In Barcelona hielt ich mich nur so lange auf, bis meine Weiterfahrt in einem Transportzug nach Valencia möglich wurde. Aus den wenigen eilig hingekritzelten Stichworten ersehe ich, daß die Gesellschaft, die ich in der mir zugewiesenen Anlaufstelle antraf, gemischt war; es gab da Wichtigtuer, die ihre prächtigen Uniformen zumeist in Kaffeehäusern zur Schau stellten, auch Waffenschieber. Zu den Ausnahmen gehörte ein deutscher Genosse, der bei den Kämpfen im Aragon bereits ein Auge verloren hatte. Auf den vollen Namen dieses Mannes, der auf der zweiten Seite meines spanischen Tagebuchs als Hermann verzeichnet steht, besinne ich mich nicht mehr - wenn ich ihn jemals gewußt haben sollte. Die Bemerkung gilt auch für andere Namensabkürzungen, Vornamen, Initialen. Man hütete sich, die richtigen Namen niederzuschreiben in einer Situation, in der Verlust von Aufzeichnungen möglicherweise jemanden hätte gefährden können. Die meisten Namen sind mir noch in Erinnerung; andere habe ich vergessen (oder niemals in Erfahrung gebracht). Wo Vornamen oder Initialen die Identität eines Kameraden verbergen, (zum Beispiel habe ich nie herausgefunden, wie »Fernando«, von dem bald die Rede sein wird, wirklich hieß), da ist fast stets Unkenntnis dieser Identität oder nachlassendes Namensgedächtnis der Grund; in einigen wenigen Fällen verschweige ich Namen von Kameraden, die jetzt in der Bundesrepublik leben und an ihre militante Parteinahme für die rechtmäßige Spanische Republik, das heißt an ihren ehrenhaften, aber sehr abträglichen antifaschistischen Kampf nicht erinnert sein wollen. Die Goebbelsche Prägung »Rotspanienkämpfer« hat sich ja wie so manches ohne Begriffswandel fortgezeugt; man assoziiert in diesem unaufgeklärten Land noch 1979 Kirchenräuber, Vaterlandsverräter, Mordbrenner, niemals Verteidigung der Demokratie. Mir macht’s nun nichts mehr aus. Aber andere könnten sich geniert fühlen. Sie sollen geschont werden.

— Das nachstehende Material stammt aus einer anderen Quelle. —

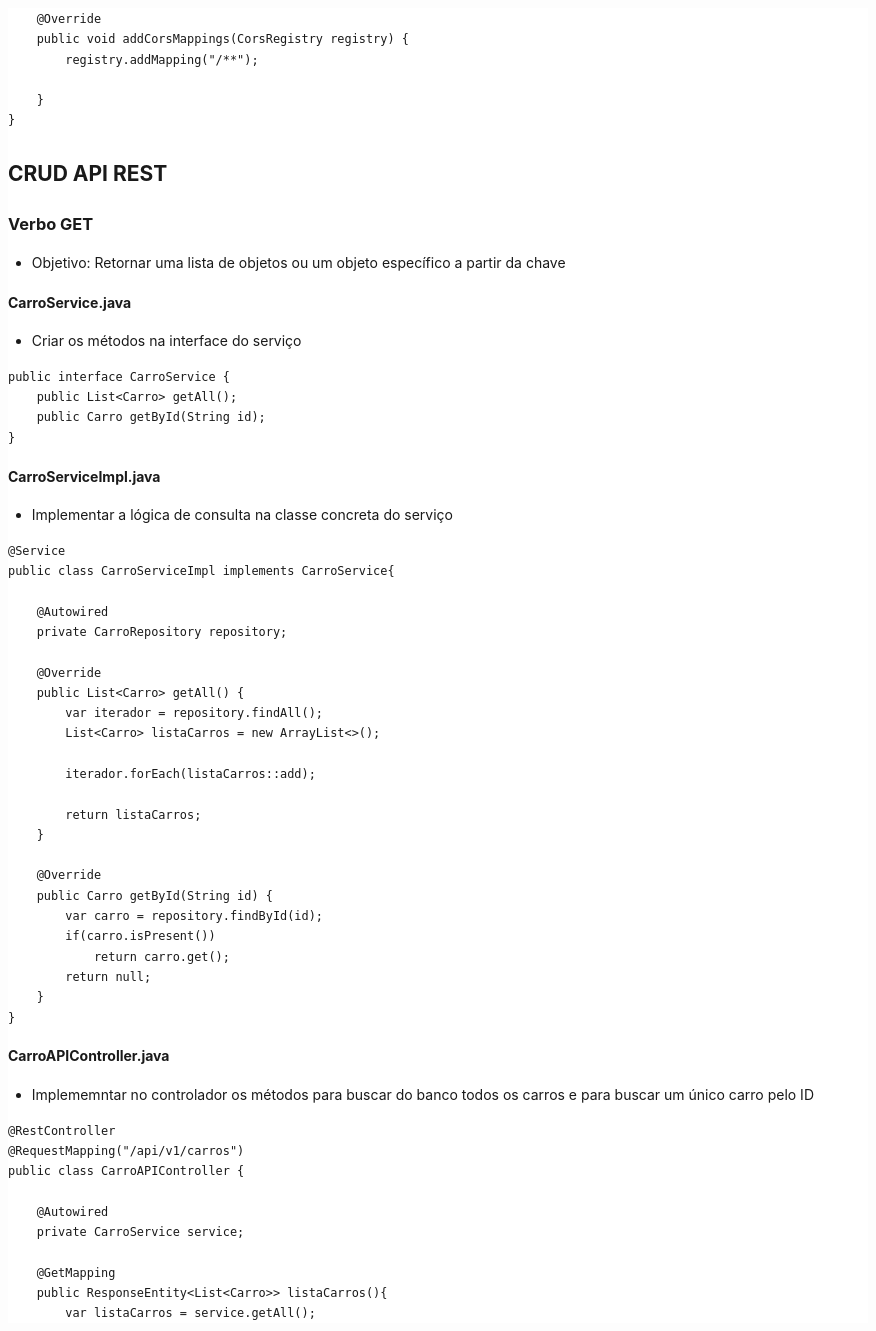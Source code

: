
 ```
    @Override
    public void addCorsMappings(CorsRegistry registry) {
        registry.addMapping("/**");

    }
}
```


## CRUD API REST
### Verbo GET
- Objetivo: Retornar uma lista de objetos ou um objeto específico a partir da chave
#### CarroService.java
- Criar os métodos na interface do serviço
```
public interface CarroService {
    public List<Carro> getAll();
    public Carro getById(String id);
}
```
#### CarroServiceImpl.java
- Implementar a lógica de consulta na classe concreta do serviço
```
@Service
public class CarroServiceImpl implements CarroService{

    @Autowired
    private CarroRepository repository;

    @Override
    public List<Carro> getAll() {
        var iterador = repository.findAll();
        List<Carro> listaCarros = new ArrayList<>();

        iterador.forEach(listaCarros::add);

        return listaCarros;
    }

    @Override
    public Carro getById(String id) {
        var carro = repository.findById(id);
        if(carro.isPresent())
            return carro.get();
        return null;
    }
}
```
#### CarroAPIController.java
- Implememntar no controlador os métodos para buscar do banco todos os carros e para buscar um único carro pelo ID 
```
@RestController
@RequestMapping("/api/v1/carros")
public class CarroAPIController {

    @Autowired
    private CarroService service;

    @GetMapping
    public ResponseEntity<List<Carro>> listaCarros(){
        var listaCarros = service.getAll();
```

Die Eisenbahnfahrt nach Valencia war, was Dauer und Überfüllung des Zuges betrifft, kriegsmäßig. Man hatte mir auf einem Zettel die Adresse der Sektion des Verbandes der Schriftsteller und Künstler aufgeschrieben. Da ich auf dem Internationalen Schriftstellerkongreß zur Verteidigung der Kultur 1935 in Paris gesprochen hatte, war ich mit einigen spanischen Kollegen persönlich bekannt geworden. Bald nach der Ankunft traf ich André Malraux in Fliegeruniform. Die Begegnung war für mich von Bedeutung, weil Malraux mich in unserem vertrauensvollen Gespräch bestärkte, nicht zur Zentrale der Internationalen Brigaden in Albacete weiterzufahren, wo ich mich nur mit der bereits formierten Militärbürokratie hätte herumstreiten müssen, sondern direkt nach Madrid, wo der sowjetische Schriftsteller und einflußreiche Prawda-Korrespondent Michail Kolzow notfalls für mich sorgen würde. Aus dem Gespräch ging andeutungsweise hervor, daß Regler und andere die Hilfe von Kolzow hatten in Anspruch nehmen müssen. (Die Zusammenhänge fand ich später heraus.)

Kolzow, dessen Lebensgefährtin (nur wenige Jahre später Todesgefährtin in Stalins Kerkern) die junge deutsche Schriftstellerin Maria Osten (recte Maria Greshöner) war, hatte uns deutsche Schriftsteller im Exil in Paris schon mehrfach tatkräftig vor der deutschen Parteibürokratie abgeschirmt. Sein Verständnis und sein guter Wille zeigten sich auch in Spanien. Hemingway hatte ihm in dem berühmten Roman »Wem die Stunde schlägt« ein Denkmal gesetzt. Im letzten Kapitel dieses Buches wird davon in Zusammenhängen, die mich betreffen, die Rede sein.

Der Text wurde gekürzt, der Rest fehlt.